# Exercise objective
In the records below, find each line with the word "Framework" and copy it.

Stored data entries:

※

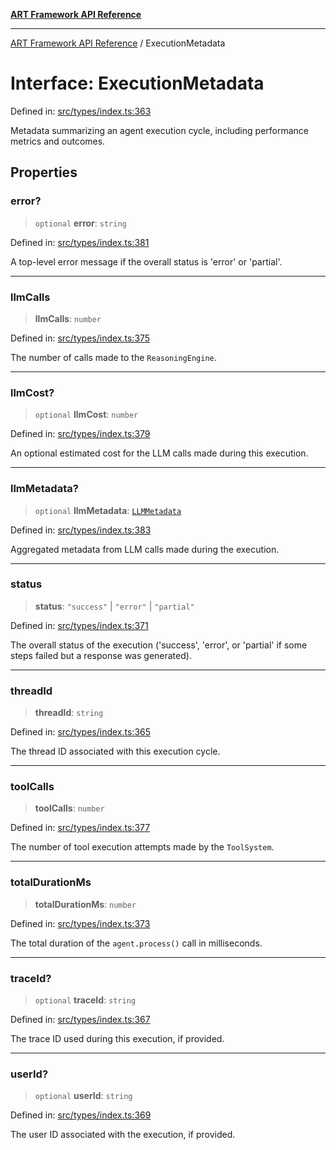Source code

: [**ART Framework API Reference**](../README.md)

***

[ART Framework API Reference](../README.md) / ExecutionMetadata

# Interface: ExecutionMetadata

Defined in: [src/types/index.ts:363](https://github.com/hashangit/ART/blob/13d06b82b833201787abcae252aaec8212ec73f7/src/types/index.ts#L363)

Metadata summarizing an agent execution cycle, including performance metrics and outcomes.

## Properties

### error?

> `optional` **error**: `string`

Defined in: [src/types/index.ts:381](https://github.com/hashangit/ART/blob/13d06b82b833201787abcae252aaec8212ec73f7/src/types/index.ts#L381)

A top-level error message if the overall status is 'error' or 'partial'.

***

### llmCalls

> **llmCalls**: `number`

Defined in: [src/types/index.ts:375](https://github.com/hashangit/ART/blob/13d06b82b833201787abcae252aaec8212ec73f7/src/types/index.ts#L375)

The number of calls made to the `ReasoningEngine`.

***

### llmCost?

> `optional` **llmCost**: `number`

Defined in: [src/types/index.ts:379](https://github.com/hashangit/ART/blob/13d06b82b833201787abcae252aaec8212ec73f7/src/types/index.ts#L379)

An optional estimated cost for the LLM calls made during this execution.

***

### llmMetadata?

> `optional` **llmMetadata**: [`LLMMetadata`](LLMMetadata.md)

Defined in: [src/types/index.ts:383](https://github.com/hashangit/ART/blob/13d06b82b833201787abcae252aaec8212ec73f7/src/types/index.ts#L383)

Aggregated metadata from LLM calls made during the execution.

***

### status

> **status**: `"success"` \| `"error"` \| `"partial"`

Defined in: [src/types/index.ts:371](https://github.com/hashangit/ART/blob/13d06b82b833201787abcae252aaec8212ec73f7/src/types/index.ts#L371)

The overall status of the execution ('success', 'error', or 'partial' if some steps failed but a response was generated).

***

### threadId

> **threadId**: `string`

Defined in: [src/types/index.ts:365](https://github.com/hashangit/ART/blob/13d06b82b833201787abcae252aaec8212ec73f7/src/types/index.ts#L365)

The thread ID associated with this execution cycle.

***

### toolCalls

> **toolCalls**: `number`

Defined in: [src/types/index.ts:377](https://github.com/hashangit/ART/blob/13d06b82b833201787abcae252aaec8212ec73f7/src/types/index.ts#L377)

The number of tool execution attempts made by the `ToolSystem`.

***

### totalDurationMs

> **totalDurationMs**: `number`

Defined in: [src/types/index.ts:373](https://github.com/hashangit/ART/blob/13d06b82b833201787abcae252aaec8212ec73f7/src/types/index.ts#L373)

The total duration of the `agent.process()` call in milliseconds.

***

### traceId?

> `optional` **traceId**: `string`

Defined in: [src/types/index.ts:367](https://github.com/hashangit/ART/blob/13d06b82b833201787abcae252aaec8212ec73f7/src/types/index.ts#L367)

The trace ID used during this execution, if provided.

***

### userId?

> `optional` **userId**: `string`

Defined in: [src/types/index.ts:369](https://github.com/hashangit/ART/blob/13d06b82b833201787abcae252aaec8212ec73f7/src/types/index.ts#L369)

The user ID associated with the execution, if provided.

※

# Solution to the exercise
: [**ART Framework API Reference**](../README.md)
[ART Framework API Reference](../README.md) / ExecutionMetadata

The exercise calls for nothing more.